Romania’s economy in 2012 grew 0.7 percent in real terms from 2011 and the Gross Domestic Product (GDP) was estimated at 587.499 billion lei current prices, according to the provisional data (2) released by the National Institute of Statistics (INS) on Wednesday.
In the first provisional data of March 6, 2013, INS announced a 0.3 percent advance in real terms compared with 2011.
According to INS, the Gross Domestic Product estimated for the fourth quarter of 2012 stood at 172.107 billion lei current prices, increasing – in real terms – by 1.1 percent from the fourth quarter of 2011.
Compared with the first provisional version released by INS, the GDP dynamic in 2012 as against 2011 advanced 0.4 percentage points, from 100.3 percent to 100.7 percent, mainly on the grounds of the significant improvement in the contribution to the GDP growth of the industry and wholesale and retail trade sectors.
Therefore, industry registered, from a -0.6 percent decline in provisional version (1), an increase to -0.3 percent in provisional version (2), following the modification of the activity volume by 1.1 percentage points (from 97.9 percent to 99.0 percent). In the wholesale and retail trade, repairs of cars and motorcycles, transports and storage, hotels and restaurants, from a 0.0 percent stagnation, a slight 0.2 percent increase was registered, following the modification of the activity volume by 1.2 percentage points (from 100.3 percent to 101.5 percent).
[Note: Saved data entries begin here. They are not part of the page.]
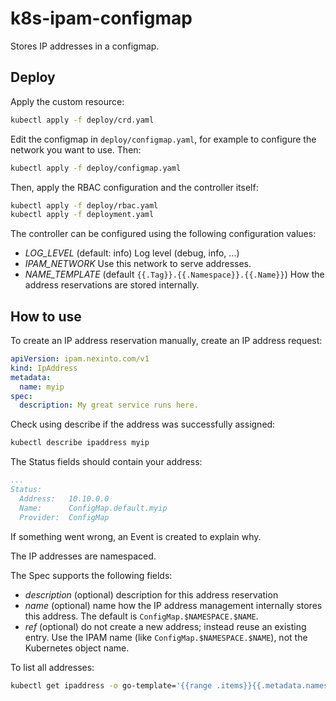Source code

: # k8s-ipam-configmap

Stores IP addresses in a configmap.

## Deploy

Apply the custom resource:

```bash
kubectl apply -f deploy/crd.yaml
```

Edit the configmap in `deploy/configmap.yaml`, for example to configure the network you want to use. Then:

```bash
kubectl apply -f deploy/configmap.yaml
```

Then, apply the RBAC configuration and the controller itself:

```bash
kubectl apply -f deploy/rbac.yaml
kubectl apply -f deployment.yaml
```

The controller can be configured using the following configuration values:

- *LOG_LEVEL* (default: info) Log level (debug, info, ...)
- *IPAM_NETWORK* Use this network to serve addresses.
- *NAME_TEMPLATE* (default `{{.Tag}}.{{.Namespace}}.{{.Name}}`) How the address reservations are stored internally.

## How to use

To create an IP address reservation manually, create an IP address request:

```yaml
apiVersion: ipam.nexinto.com/v1
kind: IpAddress
metadata:
  name: myip
spec:
  description: My great service runs here.
```

Check using describe if the address was successfully assigned:

```bash
kubectl describe ipaddress myip
```

The Status fields should contain your address:

```yaml
...
Status:
  Address:   10.10.0.0
  Name:      ConfigMap.default.myip
  Provider:  ConfigMap
```

If something went wrong, an Event is created to explain why.

The IP addresses are namespaced.

The Spec supports the following fields:

- *description* (optional) description for this address reservation
- *name* (optional) name how the IP address management internally stores this address. The default is `ConfigMap.$NAMESPACE.$NAME`.
- *ref* (optional) do not create a new address; instead reuse an existing entry. Use the IPAM name (like `ConfigMap.$NAMESPACE.$NAME`), not the Kubernetes object name.

To list all addresses:

```bash
kubectl get ipaddress -o go-template='{{range .items}}{{.metadata.namespace}}-{{.metadata.name}} = {{.status.address}}{{"\n"}}{{end}}'
```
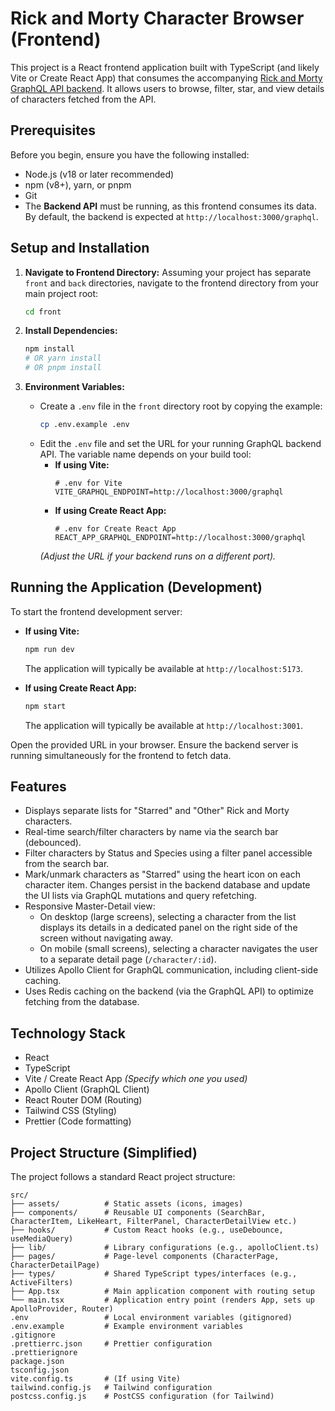 # Rick and Morty Character Browser (Frontend)

This project is a React frontend application built with TypeScript (and likely Vite or Create React App) that consumes the accompanying [Rick and Morty GraphQL API backend](#link-to-your-backend-repo-or-readme). It allows users to browse, filter, star, and view details of characters fetched from the API.

## Prerequisites

Before you begin, ensure you have the following installed:

* Node.js (v18 or later recommended)
* npm (v8+), yarn, or pnpm
* Git
* The **Backend API** must be running, as this frontend consumes its data. By default, the backend is expected at `http://localhost:3000/graphql`.

## Setup and Installation

1.  **Navigate to Frontend Directory:**
    Assuming your project has separate `front` and `back` directories, navigate to the frontend directory from your main project root:
    ```bash
    cd front
    ```

2.  **Install Dependencies:**
    ```bash
    npm install
    # OR yarn install
    # OR pnpm install
    ```

3.  **Environment Variables:**
    * Create a `.env` file in the `front` directory root by copying the example:
        ```bash
        cp .env.example .env
        ```
    * Edit the `.env` file and set the URL for your running GraphQL backend API. The variable name depends on your build tool:
        * **If using Vite:**
            ```dotenv
            # .env for Vite
            VITE_GRAPHQL_ENDPOINT=http://localhost:3000/graphql
            ```
        * **If using Create React App:**
            ```dotenv
            # .env for Create React App
            REACT_APP_GRAPHQL_ENDPOINT=http://localhost:3000/graphql
            ```
        _(Adjust the URL if your backend runs on a different port)._

## Running the Application (Development)

To start the frontend development server:

* **If using Vite:**
    ```bash
    npm run dev
    ```
    The application will typically be available at `http://localhost:5173`.

* **If using Create React App:**
    ```bash
    npm start
    ```
    The application will typically be available at `http://localhost:3001`.

Open the provided URL in your browser. Ensure the backend server is running simultaneously for the frontend to fetch data.

## Features

* Displays separate lists for "Starred" and "Other" Rick and Morty characters.
* Real-time search/filter characters by name via the search bar (debounced).
* Filter characters by Status and Species using a filter panel accessible from the search bar.
* Mark/unmark characters as "Starred" using the heart icon on each character item. Changes persist in the backend database and update the UI lists via GraphQL mutations and query refetching.
* Responsive Master-Detail view:
    * On desktop (large screens), selecting a character from the list displays its details in a dedicated panel on the right side of the screen without navigating away.
    * On mobile (small screens), selecting a character navigates the user to a separate detail page (`/character/:id`).
* Utilizes Apollo Client for GraphQL communication, including client-side caching.
* Uses Redis caching on the backend (via the GraphQL API) to optimize fetching from the database.

## Technology Stack

* React
* TypeScript
* Vite / Create React App _(Specify which one you used)_
* Apollo Client (GraphQL Client)
* React Router DOM (Routing)
* Tailwind CSS (Styling)
* Prettier (Code formatting)

## Project Structure (Simplified)

The project follows a standard React project structure:

```
src/
├── assets/          # Static assets (icons, images)
├── components/      # Reusable UI components (SearchBar, CharacterItem, LikeHeart, FilterPanel, CharacterDetailView etc.)
├── hooks/           # Custom React hooks (e.g., useDebounce, useMediaQuery)
├── lib/             # Library configurations (e.g., apolloClient.ts)
├── pages/           # Page-level components (CharacterPage, CharacterDetailPage)
├── types/           # Shared TypeScript types/interfaces (e.g., ActiveFilters)
├── App.tsx          # Main application component with routing setup
└── main.tsx         # Application entry point (renders App, sets up ApolloProvider, Router)
.env                 # Local environment variables (gitignored)
.env.example         # Example environment variables
.gitignore
.prettierrc.json     # Prettier configuration
.prettierignore
package.json
tsconfig.json
vite.config.ts       # (If using Vite)
tailwind.config.js   # Tailwind configuration
postcss.config.js    # PostCSS configuration (for Tailwind)
```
‘The total gross added value, which in provisional version (1) had a negative contribution to the GDP increase (-0.2 percent), in provisional version (2) it registered a 0.4 percent contribution to the GDP growth, while the net fees per product reduced their contribution by 0.2 percentage points,’ the INS release reads.
From the GDP employment viewpoint, significant alterations of the contribution to the GDP growth between the two estimations were registered in the household final consumption expenditure, from 0.4 percent to 0.6 percent, following the modification in its volume by 0.4 percentage points (from 100.6 percent to 101.0 percent) and the gross fixed capital formation, from 1.0 percent to 1.3 percent, following the modification in its volume by 0.9 percentage points (from 104.0 percent to 104.9 percent).
The net export of goods and services increased its negative contribution to the GDP growth by 0.1 percentage points.
According to the explanations supplied by INS, the revision of the GDP estimated for 2012 was grounded on the additional data, referring to the fourth quarter of 2012, which became available after the release of the provisional data (1) and a significant impact consisted of the modification of the data concerning the ‘Public Administrations” sector.
Moreover, the GDP revision was also grounded on the value index series, the volume and the price indices, recalculated following the change, starting with January 2013, of the reference year used in the calculation of these indices (from 2005 to 2010).
The reference year change determined the corresponding recalculation and revision of the series of data previously made public and supposed the rescale of the indices to a new reference year, as well as the recalculation of the indices with the new weighting system, starting with January 2010 until present. The employment of these series of recalculated data determined the adjustment of the estimated GDP for all the quarters of 2012.